F.I. Proctor Foundation, USA; Department of Ophthalmology, USA; Department of Epidemiology and Biostatistics, USA; Global Health Sciences, University of California San Francisco, San Francisco, CA, USA.
F.I. Proctor Foundation, USA.
Epidemics. 2018 Sep;24:21-25. doi: 10.1016/j.epidem.2018.02.002. Epub 2018 Feb 14.

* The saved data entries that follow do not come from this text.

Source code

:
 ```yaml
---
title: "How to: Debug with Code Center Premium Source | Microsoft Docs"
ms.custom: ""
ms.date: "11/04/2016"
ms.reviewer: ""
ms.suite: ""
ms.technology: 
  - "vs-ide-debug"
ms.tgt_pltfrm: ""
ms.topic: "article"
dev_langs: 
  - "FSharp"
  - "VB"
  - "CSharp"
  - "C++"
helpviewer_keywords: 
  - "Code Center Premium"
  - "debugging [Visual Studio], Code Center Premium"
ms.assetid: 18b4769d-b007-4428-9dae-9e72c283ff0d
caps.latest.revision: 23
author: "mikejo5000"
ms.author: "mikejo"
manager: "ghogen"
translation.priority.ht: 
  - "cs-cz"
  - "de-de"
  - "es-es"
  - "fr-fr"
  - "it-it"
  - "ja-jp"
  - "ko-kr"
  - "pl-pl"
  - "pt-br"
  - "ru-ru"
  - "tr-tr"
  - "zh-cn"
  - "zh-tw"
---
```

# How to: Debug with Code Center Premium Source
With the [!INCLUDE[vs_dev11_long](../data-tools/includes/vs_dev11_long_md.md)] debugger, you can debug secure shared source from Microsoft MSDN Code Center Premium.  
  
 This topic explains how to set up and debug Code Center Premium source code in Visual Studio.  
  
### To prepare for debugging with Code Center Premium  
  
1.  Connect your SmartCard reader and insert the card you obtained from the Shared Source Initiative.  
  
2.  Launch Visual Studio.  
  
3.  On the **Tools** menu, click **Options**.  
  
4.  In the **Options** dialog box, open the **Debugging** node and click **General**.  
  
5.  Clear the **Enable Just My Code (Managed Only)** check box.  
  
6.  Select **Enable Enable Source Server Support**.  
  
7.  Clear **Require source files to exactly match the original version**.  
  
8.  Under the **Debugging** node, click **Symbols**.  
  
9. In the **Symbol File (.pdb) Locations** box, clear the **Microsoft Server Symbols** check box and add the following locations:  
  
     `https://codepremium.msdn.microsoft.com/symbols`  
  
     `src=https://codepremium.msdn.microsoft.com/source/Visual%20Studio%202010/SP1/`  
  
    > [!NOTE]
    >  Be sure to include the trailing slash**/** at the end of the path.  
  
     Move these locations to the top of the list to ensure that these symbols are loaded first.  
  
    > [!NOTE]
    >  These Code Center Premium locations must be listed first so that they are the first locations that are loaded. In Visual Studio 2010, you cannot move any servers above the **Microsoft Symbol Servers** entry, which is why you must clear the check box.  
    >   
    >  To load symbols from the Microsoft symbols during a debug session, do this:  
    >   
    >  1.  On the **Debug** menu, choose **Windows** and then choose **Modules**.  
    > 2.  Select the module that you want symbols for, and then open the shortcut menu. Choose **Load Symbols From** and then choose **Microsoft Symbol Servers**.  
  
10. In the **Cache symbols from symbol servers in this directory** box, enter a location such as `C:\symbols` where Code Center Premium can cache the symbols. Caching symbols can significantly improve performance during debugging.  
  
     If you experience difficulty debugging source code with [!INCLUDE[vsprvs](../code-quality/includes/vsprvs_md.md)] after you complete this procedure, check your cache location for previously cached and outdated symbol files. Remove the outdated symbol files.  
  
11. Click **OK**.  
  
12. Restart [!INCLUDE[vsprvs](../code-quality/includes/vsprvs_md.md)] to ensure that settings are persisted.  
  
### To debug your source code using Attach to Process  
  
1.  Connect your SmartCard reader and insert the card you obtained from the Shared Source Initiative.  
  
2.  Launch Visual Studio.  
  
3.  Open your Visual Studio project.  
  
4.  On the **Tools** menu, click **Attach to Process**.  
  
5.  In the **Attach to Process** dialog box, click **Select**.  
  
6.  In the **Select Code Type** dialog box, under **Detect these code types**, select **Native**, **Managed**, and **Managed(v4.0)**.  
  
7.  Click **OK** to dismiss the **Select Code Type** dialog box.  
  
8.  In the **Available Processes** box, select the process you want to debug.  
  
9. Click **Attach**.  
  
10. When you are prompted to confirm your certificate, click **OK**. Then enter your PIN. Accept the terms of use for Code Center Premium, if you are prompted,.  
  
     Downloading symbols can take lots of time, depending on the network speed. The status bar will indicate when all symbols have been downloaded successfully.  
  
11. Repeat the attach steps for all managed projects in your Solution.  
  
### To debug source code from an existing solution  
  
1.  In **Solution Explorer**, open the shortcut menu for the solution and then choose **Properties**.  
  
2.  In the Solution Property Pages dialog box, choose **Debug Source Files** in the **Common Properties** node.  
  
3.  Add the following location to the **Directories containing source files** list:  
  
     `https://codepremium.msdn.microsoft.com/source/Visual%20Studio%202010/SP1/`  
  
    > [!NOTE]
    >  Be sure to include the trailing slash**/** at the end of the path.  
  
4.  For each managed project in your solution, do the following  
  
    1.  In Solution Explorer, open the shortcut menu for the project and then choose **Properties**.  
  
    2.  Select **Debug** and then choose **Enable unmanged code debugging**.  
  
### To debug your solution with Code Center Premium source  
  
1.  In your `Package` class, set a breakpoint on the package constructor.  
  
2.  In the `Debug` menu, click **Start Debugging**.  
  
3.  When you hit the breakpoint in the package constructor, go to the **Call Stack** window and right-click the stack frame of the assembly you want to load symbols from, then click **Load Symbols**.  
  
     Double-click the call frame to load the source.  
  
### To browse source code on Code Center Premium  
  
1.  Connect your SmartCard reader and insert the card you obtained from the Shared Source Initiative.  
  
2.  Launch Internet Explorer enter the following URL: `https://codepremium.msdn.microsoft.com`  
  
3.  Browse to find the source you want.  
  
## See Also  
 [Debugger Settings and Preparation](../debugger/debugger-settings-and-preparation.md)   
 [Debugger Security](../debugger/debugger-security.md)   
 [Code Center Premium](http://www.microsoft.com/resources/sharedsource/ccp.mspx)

Mathematical models predict that the community-level incidence of a controlled infectious disease across a region approaches a geometric distribution. This could hold over larger regions, if new cases remain proportional to existing cases. Leprosy has been disappearing for centuries, making an excellent candidate for testing this hypothesis. Here, we show the annual new case detection rate of leprosy in Indian districts to be consistent with a geometric distribution. For 2008-2013, goodness-of-fit testing was unable to exclude the geometric, and the shape parameter of the best fit negative binomial distribution was close to unity (0.95, 95% CI 0.87-1.03). Ramifications include that a district-level cross-sectional survey may reveal whether an infectious disease is headed towards elimination, that apparent outliers are expected and not necessarily representative of program failure, and that proportion 1/e of a small geographical unit may not meet a control threshold even when a larger area has.
数学模型预测,在一个区域内,受控制的传染病的社区级发病率接近几何分布。如果新病例与现有病例保持比例,那么这可能适用于更大的区域。麻风病已经消失了几个世纪,是检验这一假设的绝佳候选。在这里,我们发现印度各地区的麻风病新发病例检出率与几何分布一致。对于 2008-2013 年的数据,拟合优度检验无法排除几何分布,最佳拟合负二项分布的形状参数接近 1(0.95,95%CI 0.87-1.03)。这意味着,一个地区的横断面调查可能会揭示一种传染病是否正在走向消除,预期会出现明显的异常值,而不一定代表项目失败,即使一个较大的区域已经达到,一个小地理单元的比例 1/e 也可能不会达到控制阈值。